Datu Landak yang nama asli beliau adalah Syekh Muhammad Afif lahir di Desa dalam Pagar Martapura Kabupaten Banjar Kalimantan Selatan, silsilah beliau adalah Syeikh Muhammad Afif bin Anang Mahmud bin Jamaluddin bin Kyai Dipasunda bin Pardi (Pangeran Dipanegoro).

Syekh Muhammad Afif atau Datu Landak sedari kecil diasuh oleh orang tuanya yang berlimpahan dengan ilmu agama hingga beliau terkenal karena kealimannya dan ketaatannya dalam menjalankan ibadah sesuai ajaran agama islam. Hingga Allah swt banyak memberikan beliau karamah dan kesaktian.dalam satu riwayat diberi gelar Datu Landak adalah karena pada waktu berzikir seluruh badan beliau juga ikut berzikir dan segenap bulu dibadan beliau memancarkan cahaya hingga tegak seperti bulu binatang landak.
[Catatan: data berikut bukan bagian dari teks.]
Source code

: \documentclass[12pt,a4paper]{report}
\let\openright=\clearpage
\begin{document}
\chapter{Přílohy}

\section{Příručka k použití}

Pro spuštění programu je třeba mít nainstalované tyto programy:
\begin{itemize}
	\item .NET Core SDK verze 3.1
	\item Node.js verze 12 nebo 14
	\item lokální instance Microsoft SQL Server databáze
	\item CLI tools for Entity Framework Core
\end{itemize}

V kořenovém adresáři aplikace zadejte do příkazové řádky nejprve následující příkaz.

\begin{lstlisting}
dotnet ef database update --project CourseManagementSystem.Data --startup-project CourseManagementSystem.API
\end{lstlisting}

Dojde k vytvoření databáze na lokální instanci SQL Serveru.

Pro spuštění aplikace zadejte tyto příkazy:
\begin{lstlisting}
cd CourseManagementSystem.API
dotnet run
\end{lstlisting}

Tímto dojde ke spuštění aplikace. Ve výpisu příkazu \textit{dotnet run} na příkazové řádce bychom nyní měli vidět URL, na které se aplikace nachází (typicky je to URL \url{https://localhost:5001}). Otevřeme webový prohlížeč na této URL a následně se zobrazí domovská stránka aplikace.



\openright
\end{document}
Pada tahun 1897 masyarakat Martapura ingin mendirikan mesjid Jami' yang kemudian para pengurusnya dipilih masyarakat adalah H.Muhammad Nasir, H.Muhammad Taher (Datu Kaya) dan H.Muhammad Afif (Datu Landak) yang didukung oleh Raden Temenggung Kesuma Yuda dan Mufti H.Muhammad Noor, Datu Landak diberikan kepercayaan untuk mencari kayu ulin atau kayu besi yang nantinya akan dijadikan tiang utama mesjid tersebut, dengan ditemani oleh Khalid, Idrus dan Lotoh berangkatlah mereka kepedalaman Kalimantan tengah, berbagai macam rintangan dapat mereka atasi sampai mereka bertemu dengan masyarakat pedalaman yaitu suku dayak, beliau kemudian meminta izin kepada masyarakat Dayak untuk mengambil kayu ulin yang terdapat didaerah tersebut.
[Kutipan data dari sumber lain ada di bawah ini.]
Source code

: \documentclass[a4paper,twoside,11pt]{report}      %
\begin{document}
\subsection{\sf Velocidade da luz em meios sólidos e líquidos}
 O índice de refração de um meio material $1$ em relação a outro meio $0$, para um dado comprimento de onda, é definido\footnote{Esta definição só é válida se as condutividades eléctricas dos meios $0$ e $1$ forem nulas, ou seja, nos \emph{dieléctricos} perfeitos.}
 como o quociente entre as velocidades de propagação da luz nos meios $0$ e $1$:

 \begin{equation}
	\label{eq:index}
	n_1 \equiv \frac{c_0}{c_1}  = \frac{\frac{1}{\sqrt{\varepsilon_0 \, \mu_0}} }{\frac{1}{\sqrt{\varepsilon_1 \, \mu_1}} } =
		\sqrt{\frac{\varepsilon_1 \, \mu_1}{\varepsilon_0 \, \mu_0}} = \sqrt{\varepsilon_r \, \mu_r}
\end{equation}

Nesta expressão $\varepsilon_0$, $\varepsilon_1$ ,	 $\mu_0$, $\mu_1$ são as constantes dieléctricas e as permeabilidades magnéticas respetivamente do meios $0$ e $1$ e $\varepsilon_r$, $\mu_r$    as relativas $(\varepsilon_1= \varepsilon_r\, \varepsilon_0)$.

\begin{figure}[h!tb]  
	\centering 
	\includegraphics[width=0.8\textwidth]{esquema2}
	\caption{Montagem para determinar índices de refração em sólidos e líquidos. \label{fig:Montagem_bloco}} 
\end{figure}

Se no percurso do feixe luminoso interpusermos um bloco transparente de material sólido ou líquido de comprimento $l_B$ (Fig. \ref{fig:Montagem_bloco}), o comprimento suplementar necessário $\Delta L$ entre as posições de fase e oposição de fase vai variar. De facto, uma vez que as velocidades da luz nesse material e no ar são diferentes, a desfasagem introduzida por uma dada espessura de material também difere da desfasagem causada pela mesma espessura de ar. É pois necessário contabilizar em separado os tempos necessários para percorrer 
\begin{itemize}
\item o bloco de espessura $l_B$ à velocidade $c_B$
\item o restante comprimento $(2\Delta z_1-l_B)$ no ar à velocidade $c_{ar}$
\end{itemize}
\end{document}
Pemimpin adat suku dayak memperbolehkan beliau mengambil kayu ulin tersebut dengan syarat beliau harus mengalahkan mereka, karena kepala suku ini ingin menguji ilmu dan kesaktian beliau, sampai akhirnya beliau berhasil mengalahkan mereka dan mereka mengakuinya, sampai akhirnya mereka bersahabat, berkat kesabaran dan kegigihan beliau bersama teman-temannya akhirnya mereka menemukan kayu ulin tersebut dan sangat besar, menurut satu riwayat kayu ulin tersebut bukan ditebang seperti biasa tapi cuma dicabut begitu saja dengan tangannya kemudian ditarik beliau dengan kedua belah tangannya sampai ke sungai Barito, setelah diikat kayu itupun dihanyutkan disungai Barito.
Konon bekas geseran batang pohon yang beliau tarik atau seret itu menjadi sungai kecil yang mengeluarkan intan yang sangat banyak sekali, oleh beliau intan-intan tersebut dikumpulkan dan ditanam kembali kedalam tanah dan disekelilingnya beliau pagar dengan rumpun bamban, setelah itu beliau bersama teman temannya kembali ke Dalam Pagar Martapura.
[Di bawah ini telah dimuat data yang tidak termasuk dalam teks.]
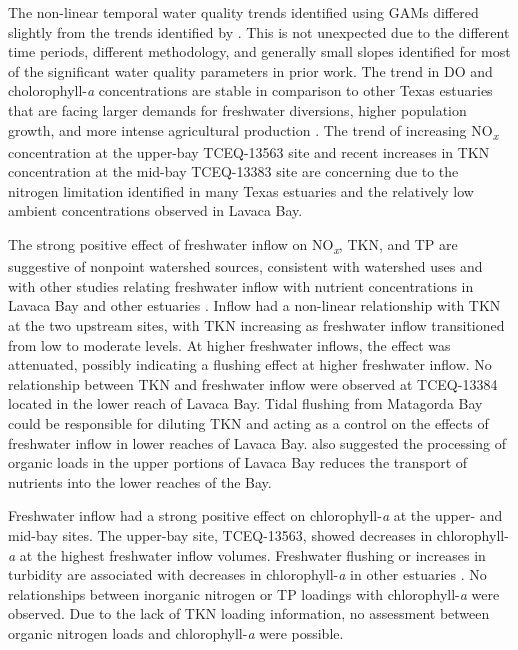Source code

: \documentclass[water,article,submit,oneauthor]{Definitions/mdpi}
\begin{document}
The non-linear temporal water quality trends identified using GAMs
differed slightly from the trends identified by
\citet{bugica_water_2020}. This is not unexpected due to the different
time periods, different methodology, and generally small slopes
identified for most of the significant water quality parameters in prior
work. The trend in DO and cholorophyll-\emph{a} concentrations are
stable in comparison to other Texas estuaries that are facing larger
demands for freshwater diversions, higher population growth, and more
intense agricultural production
\citep{wetzWaterQualityDynamics2016, bugica_water_2020}. The trend of
increasing NO\textsubscript{\emph{x}} concentration at the upper-bay
TCEQ-13563 site and recent increases in TKN concentration at the mid-bay
TCEQ-13383 site are concerning due to the nitrogen limitation identified
in many Texas estuaries
\citep{gardnerNitrogenFixationDissimilatory2006, houTransformationFateNitrate2012, doradoUnderstandingInteractionsFreshwater2015, paudelRelationshipSuspendedSolids2019, wetz_exceptionally_2017}
and the relatively low ambient concentrations observed in Lavaca Bay.

The strong positive effect of freshwater inflow on
NO\textsubscript{\emph{x}}, TKN, and TP are suggestive of nonpoint
watershed sources, consistent with watershed uses and with other studies
relating freshwater inflow with nutrient concentrations in Lavaca Bay
and other estuaries
\citep{russell_effect_2006, caffreyHighNutrientPulses2007, peierlsNonmonotonicResponsesPhytoplankton2012, palmerImpactsDroughtsLow2015, ciraPhytoplanktonDynamicsLowInflow2021}.
Inflow had a non-linear relationship with TKN at the two upstream sites,
with TKN increasing as freshwater inflow transitioned from low to
moderate levels. At higher freshwater inflows, the effect was
attenuated, possibly indicating a flushing effect at higher freshwater
inflow. No relationship between TKN and freshwater inflow were observed
at TCEQ-13384 located in the lower reach of Lavaca Bay. Tidal flushing
from Matagorda Bay could be responsible for diluting TKN and acting as a
control on the effects of freshwater inflow in lower reaches of Lavaca
Bay. \citet{russell_effect_2006} also suggested the processing of
organic loads in the upper portions of Lavaca Bay reduces the transport
of nutrients into the lower reaches of the Bay.

Freshwater inflow had a strong positive effect on chlorophyll-\emph{a}
at the upper- and mid-bay sites. The upper-bay site, TCEQ-13563, showed
decreases in chlorophyll-\emph{a} at the highest freshwater inflow
volumes. Freshwater flushing or increases in turbidity are associated
with decreases in chlorophyll-\emph{a} in other estuaries
\citep{peierlsNonmonotonicResponsesPhytoplankton2012, cloernPhytoplanktonPrimaryProduction2014}.
No relationships between inorganic nitrogen or TP loadings with
chlorophyll-\emph{a} were observed. Due to the lack of TKN loading
information, no assessment between organic nitrogen loads and
chlorophyll-\emph{a} were possible.
\end{document}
Pada hari yang telah disepakati yaitu tepatnya pada 10 Rajab 1315 H (5 Desember 1897 M) diputuskan untuk memancangkan atau mendirikan empat tiang utama, namun yang menjadi masalah bagaimana cara mendirikan keempat tiang mesjid yang besar dan panjangnya sama dengan tiang mesjid Sultan Suriansyah Kuin Banjarmasin tersebut, karena pada saat itu belum ada alat canggih seperti sekarang lalu Datu Landak berkata "tidak usah bingung, biar saya yang akan mengangkatnya '' kata Datu Landak, semua yang hadir jadi terdiam, ingin tahu yang akan diperbuat oleh Datu Landak. Lalu beliau menepukkan tangan beliau kelantai dan keempat tiang utama kayu ulin yang besar tersebut serentak berdiri dengan sendirinya sesuai yang diinginkan.